San Diego Signal

Mayor Todd Gloria’s Housing Plan Rejected by San Diego City Council

In a significant setback, Mayor Gloria’s ambitious housing initiative faces overwhelming opposition in a marathon council session.

In a striking blow to Mayor Todd Gloria’s administration, the San Diego City Council decisively voted down his comprehensive Housing Action Package 2.0, marking a notable failure in his efforts to tackle the city’s housing crisis. The plan, which was a cornerstone of Mayor Gloria’s policy agenda, aimed to increase housing availability across various income levels but faced substantial resistance in a marathon seven-hour council meeting.

Central to the package were measures aimed at diversifying housing options, including incentives for off-campus student residences and accessible dwelling units for individuals with disabilities. Moreover, the plan proposed bold steps like waiving parking mandates for certain developments and rezoning to facilitate affordable housing.

The council meeting witnessed a deeply divided public opinion. Nicole Lillie, a UCSD student, highlighted the urgency of the crisis, recounting the plight of students forced to live in cramped spaces.
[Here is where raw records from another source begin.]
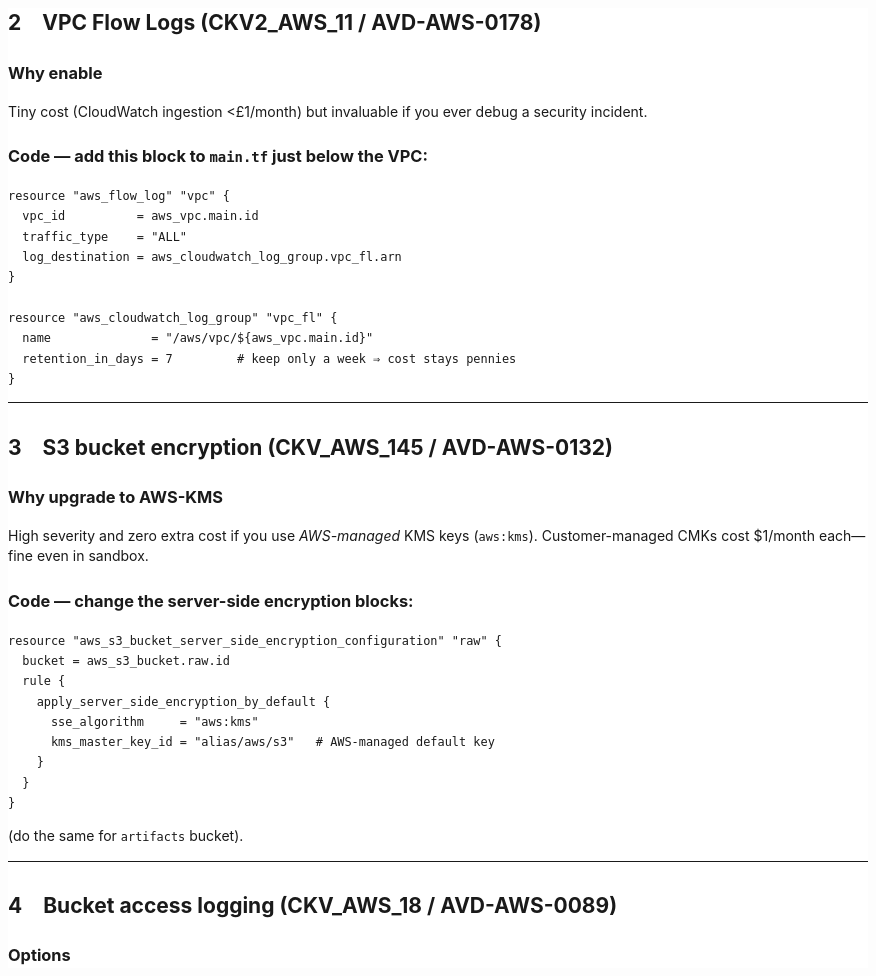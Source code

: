 ## 2 VPC Flow Logs (CKV2\_AWS\_11 / AVD-AWS-0178)

### Why **enable**

Tiny cost (CloudWatch ingestion <£1/month) but invaluable if you ever debug a security incident.

### Code — add this block to **`main.tf`** just below the VPC:

```hcl
resource "aws_flow_log" "vpc" {
  vpc_id          = aws_vpc.main.id
  traffic_type    = "ALL"
  log_destination = aws_cloudwatch_log_group.vpc_fl.arn
}

resource "aws_cloudwatch_log_group" "vpc_fl" {
  name              = "/aws/vpc/${aws_vpc.main.id}"
  retention_in_days = 7         # keep only a week ⇒ cost stays pennies
}
```

---

## 3 S3 bucket encryption (CKV\_AWS\_145 / AVD-AWS-0132)

### Why **upgrade to AWS-KMS**

High severity and zero extra cost if you use *AWS-managed* KMS keys (`aws:kms`).
Customer-managed CMKs cost \$1/month each—fine even in sandbox.

### Code — change the server-side encryption blocks:

```hcl
resource "aws_s3_bucket_server_side_encryption_configuration" "raw" {
  bucket = aws_s3_bucket.raw.id
  rule {
    apply_server_side_encryption_by_default {
      sse_algorithm     = "aws:kms"
      kms_master_key_id = "alias/aws/s3"   # AWS-managed default key
    }
  }
}
```

(do the same for `artifacts` bucket).

---

## 4 Bucket access logging (CKV\_AWS\_18 / AVD-AWS-0089)

### Options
In contrast, residents like Peggy Frye and Karen Ebner voiced concerns over the potential disruption to neighborhood character and the inadequacy of parking solutions.

A notable point of contention was the proposal to modify the Complete Communities program, allowing developers to build low-income housing separately from market-rate projects. Council president pro-tem Monica Montgomery-Steppe criticized this idea, while Sean Elo-Rivera’s amendment for proximity-based low-income housing construction failed to pass in a tie vote.

Council members expressed unease over the rushed nature of Elo-Rivera’s amendment, leading to a decisive 5-3 vote against the original housing package. The support from Councilmembers Stephen Whitburn, Marni von Wilpert, and Vivian Moreno was not enough to save the proposal.

Adding to the complexity, the city’s planning commission had previously recommended excluding the implementation of SB 10 – a law allowing up to 10 units on single-family plots – from the package, citing the need for further analysis.